#### Data ####

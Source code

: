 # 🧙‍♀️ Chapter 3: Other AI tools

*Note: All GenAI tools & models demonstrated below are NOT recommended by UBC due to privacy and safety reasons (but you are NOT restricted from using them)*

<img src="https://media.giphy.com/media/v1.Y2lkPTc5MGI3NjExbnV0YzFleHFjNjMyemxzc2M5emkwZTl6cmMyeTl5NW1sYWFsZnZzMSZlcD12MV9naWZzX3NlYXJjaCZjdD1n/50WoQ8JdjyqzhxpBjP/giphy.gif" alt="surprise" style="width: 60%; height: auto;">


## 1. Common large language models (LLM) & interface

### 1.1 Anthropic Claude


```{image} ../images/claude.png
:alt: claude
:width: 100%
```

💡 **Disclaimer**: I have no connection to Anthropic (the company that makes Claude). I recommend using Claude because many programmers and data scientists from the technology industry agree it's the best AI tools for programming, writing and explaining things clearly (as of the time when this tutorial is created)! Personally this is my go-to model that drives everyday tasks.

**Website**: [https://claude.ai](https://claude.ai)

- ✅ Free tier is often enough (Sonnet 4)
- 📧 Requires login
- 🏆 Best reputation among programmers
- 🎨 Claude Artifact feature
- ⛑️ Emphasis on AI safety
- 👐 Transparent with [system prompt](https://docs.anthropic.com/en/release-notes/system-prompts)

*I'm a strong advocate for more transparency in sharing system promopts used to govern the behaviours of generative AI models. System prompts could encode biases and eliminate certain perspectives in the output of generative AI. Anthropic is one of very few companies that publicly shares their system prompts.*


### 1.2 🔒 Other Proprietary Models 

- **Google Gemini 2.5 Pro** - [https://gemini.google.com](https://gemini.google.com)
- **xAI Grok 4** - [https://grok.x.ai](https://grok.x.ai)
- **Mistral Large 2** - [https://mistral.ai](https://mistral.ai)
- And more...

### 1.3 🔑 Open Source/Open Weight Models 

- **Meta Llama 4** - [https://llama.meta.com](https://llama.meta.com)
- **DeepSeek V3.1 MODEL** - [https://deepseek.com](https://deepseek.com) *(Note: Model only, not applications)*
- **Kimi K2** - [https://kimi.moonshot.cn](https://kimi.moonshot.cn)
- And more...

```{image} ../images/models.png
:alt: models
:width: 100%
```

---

####

• [Required action]: Whenever the word "safety" shows up in a line of the entries above, copy that line.

• [Answer to the exercise]:
*Note: All GenAI tools & models demonstrated below are NOT recommended by UBC due to privacy and safety reasons (but you are NOT restricted from using them)*
- ⛑️ Emphasis on AI safety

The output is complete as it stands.